We have always worked hard as our parents' eldest children. We were asked to do the things the younger ones could not do. We worked in the yard on Saturdays. We did all the work that our parents did not do. We swept with a broom too big for us. We did the job well just the same. We had heart and confidence because the eldest owns that, that confidence to achieve. I don't know where it comes from. It's just there. Perhaps it is those high expectations that parents have of us from the start that gives us belief in ourselves. Still, that doesn't mean we're respected for accepting their challenges. We do it because we have to, don't we; we always did. We're the eldest. We push those big brooms, we clean the oil off the driveway when we're slightly older children, using that tall wood-handled broom, a bucket of sudsy water, and lots of scrubbing. We rake the leaves with our little sisters and brothers. But we do most of the work, that part of their work they did not know how to do or which they had not the patience to do. And they get the credit, for trying. We must do it well (whatever the job is), just because. There is no room for error. I must edge the lawn, tug out weeds out from the sidewalk cracks with that special pronged device which has no name. When the job is done I get no accolade. Rather I was summoned to the bathroom to wash my dirty little hands.

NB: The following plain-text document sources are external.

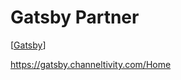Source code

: # Gatsby Partner

[[Gatsby]]

https://gatsby.channeltivity.com/Home

[//begin]: # "Autogenerated link references for markdown compatibility"
[Gatsby]: gatsby "Gatsby"
[//end]: # "Autogenerated link references"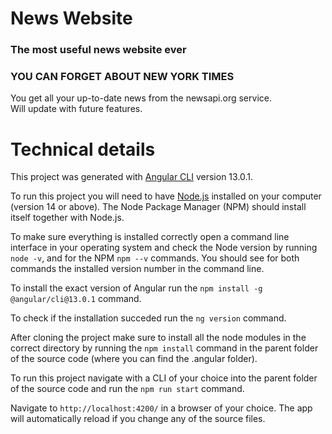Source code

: # News Website

### The most useful news website ever

### YOU CAN FORGET ABOUT NEW YORK TIMES

You get all your up-to-date news from the newsapi.org service.  
Will update with future features.

# Technical details

This project was generated with [Angular CLI](https://github.com/angular/angular-cli) version 13.0.1.

To run this project you will need to have [Node.js](https://nodejs.org/en/) installed on your computer (version 14 or above). The Node Package Manager (NPM) should install itself together with Node.js.

To make sure everything is installed correctly open a command line interface in your operating system and check the Node version by running `node -v`, and for the NPM `npm --v` commands. You should see for both commands the installed version number in the command line.

To install the exact version of Angular run the `npm install -g @angular/cli@13.0.1` command.

To check if the installation succeded run the `ng version` command.

After cloning the project make sure to install all the node modules in the correct directory by running the `npm install` command in the parent folder of the source code (where you can find the .angular folder).

To run this project navigate with a CLI of your choice into the parent folder of the source code and run the `npm run start` command.

Navigate to `http://localhost:4200/` in a browser of your choice. The app will automatically reload if you change any of the source files.

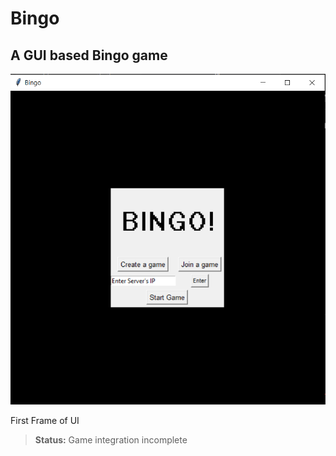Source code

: # Bingo
## A GUI based Bingo game
![GUI Window](./main_ui.png) 

First Frame of UI
> **Status:** Game integration incomplete

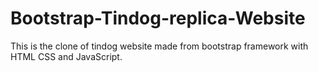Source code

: # Bootstrap-Tindog-replica-Website
This is the clone of tindog website made from bootstrap framework with HTML CSS and JavaScript.
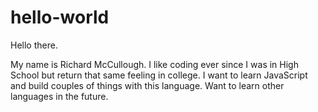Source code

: # hello-world
Hello there.

My name is Richard McCullough. I like coding ever since I was in High School but return that same feeling in college. I want to learn JavaScript and build couples of things with this language. Want to learn other languages in the future.
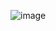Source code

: ![image](https://github.com/Ankitashejal/Snake-Game/assets/125567388/d3761a60-2a8b-4c7b-8031-f0336db25e8a)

We, the eldest, in order to make a more perfect family, took on the frequent responsibility of watching our younger siblings. We loved them. But in order to feel older we felt we needed to be closer to our same-age friends across the street or down the block than to the smaller family members. Little kids can get in the way of the eldest's social progress. This does not need cogitation. It has always been the case. Still, parents are likely to rely too heavily on us, especially during the summer months. We'll watch the younger ones at the pool or at the playground. (These were the old ways. Maybe parents are more cautious now.) I developed my sense of my role in the family partly by babysitting my two little sisters. In the only formal photograph taken of the three of us during our very young years, I was, naturally, stood in the middle, taller than either of the other two, and I looked to my left and down into my sister's face and she looked up at me. We smiled. We had the same blue satin hair ribbons. We had the same tans on our forearms and faces from the summer spent outside. We wore the same light blue Easter dresses with the broad white sailor collars edged in thick lace. We were sisters. I knew that. I loved them and all. . . . (No one ever said thank you, big sister) . . . Those little ones, they ask for things. They need what they need. And we're really lucky to be the ones to give it to them. Lucky us. We're the eldest. But it's hard. Too bad parents don't look down into our little faces the way they look into the faces of the littler kids. We all need to be treated with appreciation.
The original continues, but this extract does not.